Zwei japanned Papiermaché-Sitzmöbel mit bemalten Perlmuttauflagen

Untersuchungen zu Konstruktion und Herstellungsprozess sowie zu Materialien, Schichtaufbau und Auftragstechniken der dekorativen Oberfläche.

DIE VERWENDUNG UND VERARBEITUNGSTECHNIK VON PAPIERMACHÉ FÜR GEBRAUCHSGEGENSTÄNDE IM 18. UND 19. JAHRHUNDERT — VON DEN ANFÄNGEN BIS ZUR HOCHBLÜTE IN ENGLAND ZUR VIKTORIANISCHEN ZEIT

Nach der 1828 erschienenen Biografie von John Thomas Smith soll Mr. Wilton in London in der ersten Hälfte des 18. Jahrhunderts zwei ältere französische Damen angestellt gehabt haben, die ihm den Rohstoff für seine Papiermache-Waren lieferten. Dazu kauten sie wohl Papierabfälle, die durch den Speichel zu einer Art Brei umgesetzt wurden und anschließend mit anderen Zusätzen zu Papiermache-Gegenständen verarbeitet werden konnten.

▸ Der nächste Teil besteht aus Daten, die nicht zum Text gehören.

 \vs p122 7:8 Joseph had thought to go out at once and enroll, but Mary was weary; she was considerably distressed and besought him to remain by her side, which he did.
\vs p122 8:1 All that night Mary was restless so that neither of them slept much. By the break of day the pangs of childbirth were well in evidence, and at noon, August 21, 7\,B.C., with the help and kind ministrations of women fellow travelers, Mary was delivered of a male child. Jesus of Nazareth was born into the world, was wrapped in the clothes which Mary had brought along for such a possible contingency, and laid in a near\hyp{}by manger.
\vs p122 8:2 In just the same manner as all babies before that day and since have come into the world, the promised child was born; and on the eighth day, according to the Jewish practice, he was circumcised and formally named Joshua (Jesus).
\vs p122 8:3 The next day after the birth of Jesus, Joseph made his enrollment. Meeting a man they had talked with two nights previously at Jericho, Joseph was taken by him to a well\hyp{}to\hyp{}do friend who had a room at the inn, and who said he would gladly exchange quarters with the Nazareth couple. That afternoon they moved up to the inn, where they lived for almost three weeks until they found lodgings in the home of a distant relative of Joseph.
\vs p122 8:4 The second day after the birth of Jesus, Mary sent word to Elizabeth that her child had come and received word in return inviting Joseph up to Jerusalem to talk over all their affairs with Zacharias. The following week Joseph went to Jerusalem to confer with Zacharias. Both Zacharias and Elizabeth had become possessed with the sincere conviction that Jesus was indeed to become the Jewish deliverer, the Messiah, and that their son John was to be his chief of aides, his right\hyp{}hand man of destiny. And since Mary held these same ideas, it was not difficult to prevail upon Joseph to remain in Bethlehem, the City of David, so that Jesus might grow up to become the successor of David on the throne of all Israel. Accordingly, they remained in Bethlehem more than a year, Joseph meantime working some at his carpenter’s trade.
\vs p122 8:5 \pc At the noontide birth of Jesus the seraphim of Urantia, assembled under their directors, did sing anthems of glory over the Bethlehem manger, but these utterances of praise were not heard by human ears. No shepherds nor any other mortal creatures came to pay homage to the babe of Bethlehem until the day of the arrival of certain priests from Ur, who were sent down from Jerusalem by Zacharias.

Diese Anekdote erläutert ein mögliches Aufkommen der Papiermache-Herstellung in England und beschreibt anschaulich die wörtliche Übersetzung des Begriffes Papiermache im Französischen, nämlich ,,gekautes Papier", wie bereits erwähnt.

Im Weiteren wird der Werdegang des Papiermachés für Gebrauchsgegenstände in Europa aufgezeigt und die Entwicklung des Materials speziell auf seine Festigkeit hin erläutert.

1. Die Anfänge der Papiermaché-Verwendung in England

In England wurde bis zu den frühen Anfängen des 18. Jahrhunderts beinah alles an benötigtem Papier importiert. Bis zu jenem Zeitpunkt als französische Hugenotten das Wissen über die Pa-pierherstellung mit in das Land brachten und erste Fabriken eröffneten. Von nun an spielte auch in England Papiermaché eine immer größere Rolle. Dies war beginnend besonders die Verwendung als Baustoff, wobei u.a. einige namhafte Gebäude mit Papiermaché-Ornamenten dekoriert wurden.

Aber auch für Gebrauchsgegenstände wurde das neuartige Trägermaterial aus Papierrohstoff im¬mer beliebter. So fand es beispielsweise im Bereich der englischen Teeaccessoires als günstigere Alternative zu Porzellan schnell in der Gesellschaft Anklang. Die dazu passenden Serviertabletts (Abb. 12) und Service wurden meist den importierten, lackierten Japanwaren nachempfunden.

In der Mitte des 18. Jahrhunderts bildete sich Birmingham als Zentrum für herausragende Manu¬fakturen im Bereich des Lackierwesens wie auch der Papiermaché-Herstellung heraus.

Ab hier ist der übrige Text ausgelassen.